Sports venue in Singapore

The National Sailing Centre (NSC) is located at the south-eastern tip of Singapore along the East Coast Park. It occupies 2.4 hectares of land.

==History==
Opened in June 1999, the NSC is approximately 51 minutes away from the Youth Olympic Village via the highway.

Equipped with a large berthing area for boats, it also comprises an administration block, a multi-purpose sports hall, a cafeteria, a dormitory and an auditorium, the centre has been the first-choice location for regional and international competitions.

An ideal location for sailing competitions, the National Sailing Centre's strategic position makes full use of the south-west and north-east winds for year-round sailing.
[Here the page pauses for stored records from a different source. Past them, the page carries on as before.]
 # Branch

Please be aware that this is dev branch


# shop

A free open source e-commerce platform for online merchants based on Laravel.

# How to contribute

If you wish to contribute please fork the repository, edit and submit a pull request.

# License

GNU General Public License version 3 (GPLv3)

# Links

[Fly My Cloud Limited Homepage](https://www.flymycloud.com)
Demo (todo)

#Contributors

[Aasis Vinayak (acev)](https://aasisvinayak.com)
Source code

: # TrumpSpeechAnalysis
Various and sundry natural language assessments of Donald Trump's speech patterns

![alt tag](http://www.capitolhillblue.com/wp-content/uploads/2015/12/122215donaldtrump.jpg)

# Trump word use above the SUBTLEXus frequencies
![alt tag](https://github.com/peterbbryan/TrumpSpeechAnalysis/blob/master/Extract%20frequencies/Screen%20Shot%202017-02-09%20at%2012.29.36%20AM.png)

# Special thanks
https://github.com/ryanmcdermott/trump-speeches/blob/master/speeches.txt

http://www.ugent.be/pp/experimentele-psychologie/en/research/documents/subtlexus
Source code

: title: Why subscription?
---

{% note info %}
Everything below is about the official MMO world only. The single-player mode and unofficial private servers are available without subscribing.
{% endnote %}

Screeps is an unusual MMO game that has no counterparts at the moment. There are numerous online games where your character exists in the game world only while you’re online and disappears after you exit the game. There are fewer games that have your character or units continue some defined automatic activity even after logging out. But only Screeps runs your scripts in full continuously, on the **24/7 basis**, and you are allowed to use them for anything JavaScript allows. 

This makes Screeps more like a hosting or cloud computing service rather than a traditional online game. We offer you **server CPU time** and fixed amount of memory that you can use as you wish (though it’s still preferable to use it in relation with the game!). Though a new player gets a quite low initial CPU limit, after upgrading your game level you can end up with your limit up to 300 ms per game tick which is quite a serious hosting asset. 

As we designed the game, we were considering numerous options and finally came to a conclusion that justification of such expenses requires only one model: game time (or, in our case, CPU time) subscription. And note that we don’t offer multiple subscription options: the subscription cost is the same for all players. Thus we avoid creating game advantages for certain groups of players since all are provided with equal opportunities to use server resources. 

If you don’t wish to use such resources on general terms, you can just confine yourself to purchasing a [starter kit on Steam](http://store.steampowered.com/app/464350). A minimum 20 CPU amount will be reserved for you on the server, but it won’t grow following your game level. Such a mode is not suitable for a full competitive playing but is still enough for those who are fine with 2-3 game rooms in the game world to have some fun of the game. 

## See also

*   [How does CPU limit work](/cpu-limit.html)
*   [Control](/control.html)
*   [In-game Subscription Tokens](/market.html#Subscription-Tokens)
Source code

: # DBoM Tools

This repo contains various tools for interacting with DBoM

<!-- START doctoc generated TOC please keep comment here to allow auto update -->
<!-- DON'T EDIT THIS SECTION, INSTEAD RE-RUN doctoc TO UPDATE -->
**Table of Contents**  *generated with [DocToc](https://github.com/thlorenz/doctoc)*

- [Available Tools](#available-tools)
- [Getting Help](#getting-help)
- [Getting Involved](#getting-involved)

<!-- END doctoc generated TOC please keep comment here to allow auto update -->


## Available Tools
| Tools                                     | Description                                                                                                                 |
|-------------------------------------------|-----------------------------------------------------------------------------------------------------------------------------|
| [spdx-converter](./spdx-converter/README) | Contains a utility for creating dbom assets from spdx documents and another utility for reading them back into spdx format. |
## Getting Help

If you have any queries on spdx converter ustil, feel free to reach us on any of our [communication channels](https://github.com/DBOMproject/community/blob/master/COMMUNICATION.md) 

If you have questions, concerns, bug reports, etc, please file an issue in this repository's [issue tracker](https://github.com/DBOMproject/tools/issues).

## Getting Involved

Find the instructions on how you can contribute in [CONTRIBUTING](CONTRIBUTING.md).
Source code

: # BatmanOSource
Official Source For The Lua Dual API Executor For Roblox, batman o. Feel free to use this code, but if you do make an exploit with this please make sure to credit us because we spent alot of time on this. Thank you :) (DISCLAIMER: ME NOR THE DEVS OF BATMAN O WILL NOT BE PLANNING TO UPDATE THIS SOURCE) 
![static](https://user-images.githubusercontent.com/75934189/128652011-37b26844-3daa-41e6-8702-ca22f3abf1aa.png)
Since its opening, the National Sailing Centre has hosted many international and regional events. These include the World Byte Championships (2003), the World Hobie Tiger (2005), the ASEAN Optimist Championship (2006), the Asia Pacific Laser Championships (2006), and the Asian Optimist Championships (2007).

NSC's lease on its current premises ends in early 2024 and will move out of East Coast Park due to future land reclamation plans along the East Coast. It is planning to move to the site of Keppel Club by the planned Greater Southern Waterfront.

==2010 Summer Youth Olympics==
The National Sailing Centre will be used as a competition venue for sailing during the 2010 Summer Youth Olympics.